_What to work on_. Give the data again exactly as it appears, excluding any pictures.

>>>>>

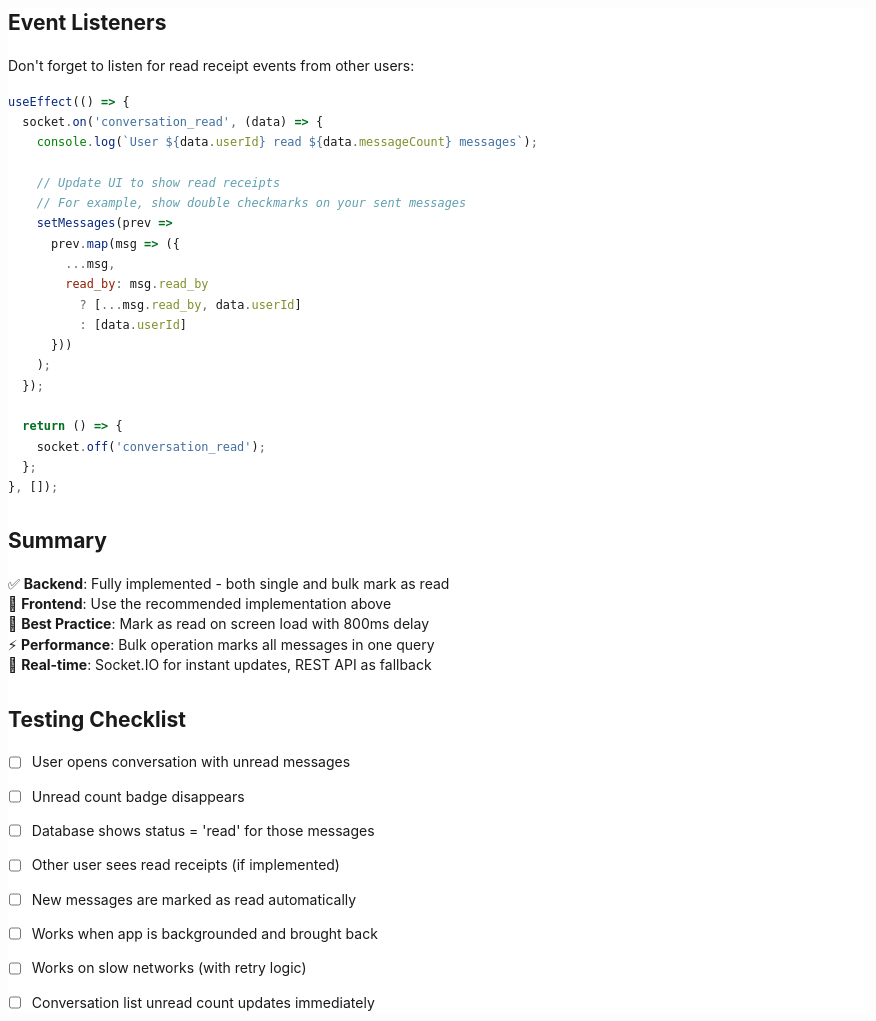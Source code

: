 ## Event Listeners

Don't forget to listen for read receipt events from other users:

```javascript
useEffect(() => {
  socket.on('conversation_read', (data) => {
    console.log(`User ${data.userId} read ${data.messageCount} messages`);
    
    // Update UI to show read receipts
    // For example, show double checkmarks on your sent messages
    setMessages(prev =>
      prev.map(msg => ({
        ...msg,
        read_by: msg.read_by 
          ? [...msg.read_by, data.userId]
          : [data.userId]
      }))
    );
  });

  return () => {
    socket.off('conversation_read');
  };
}, []);
```

## Summary

✅ **Backend**: Fully implemented - both single and bulk mark as read  
📱 **Frontend**: Use the recommended implementation above  
🎯 **Best Practice**: Mark as read on screen load with 800ms delay  
⚡ **Performance**: Bulk operation marks all messages in one query  
🔔 **Real-time**: Socket.IO for instant updates, REST API as fallback  

## Testing Checklist

- [ ] User opens conversation with unread messages
- [ ] Unread count badge disappears
- [ ] Database shows status = 'read' for those messages
- [ ] Other user sees read receipts (if implemented)
- [ ] New messages are marked as read automatically
- [ ] Works when app is backgrounded and brought back
- [ ] Works on slow networks (with retry logic)
- [ ] Conversation list unread count updates immediately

<<<<<

_Exercise output_.
Source code

: ## Event Listeners

Don't forget to listen for read receipt events from other users:

```javascript
useEffect(() => {
  socket.on('conversation_read', (data) => {
    console.log(`User ${data.userId} read ${data.messageCount} messages`);
    
    // Update UI to show read receipts
    // For example, show double checkmarks on your sent messages
    setMessages(prev =>
      prev.map(msg => ({
        ...msg,
        read_by: msg.read_by 
          ? [...msg.read_by, data.userId]
          : [data.userId]
      }))
    );
  });

  return () => {
    socket.off('conversation_read');
  };
}, []);
```

## Summary

✅ **Backend**: Fully implemented - both single and bulk mark as read  
📱 **Frontend**: Use the recommended implementation above  
🎯 **Best Practice**: Mark as read on screen load with 800ms delay  
⚡ **Performance**: Bulk operation marks all messages in one query  
🔔 **Real-time**: Socket.IO for instant updates, REST API as fallback  

## Testing Checklist

- [ ] User opens conversation with unread messages
- [ ] Unread count badge disappears
- [ ] Database shows status = 'read' for those messages
- [ ] Other user sees read receipts (if implemented)
- [ ] New messages are marked as read automatically
- [ ] Works when app is backgrounded and brought back
- [ ] Works on slow networks (with retry logic)
- [ ] Conversation list unread count updates immediately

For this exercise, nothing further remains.